§ REQUIRED WORK:
Please tally the lines below that contain the string "homepage" and reply with that figure only.

§ SUPPLIED DATA:
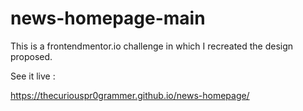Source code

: # news-homepage-main


This is a frontendmentor.io challenge in which I recreated the design proposed. 

See it live :

https://thecuriouspr0grammer.github.io/news-homepage/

§ SOLUTION FOR THIS PROBLEM:
2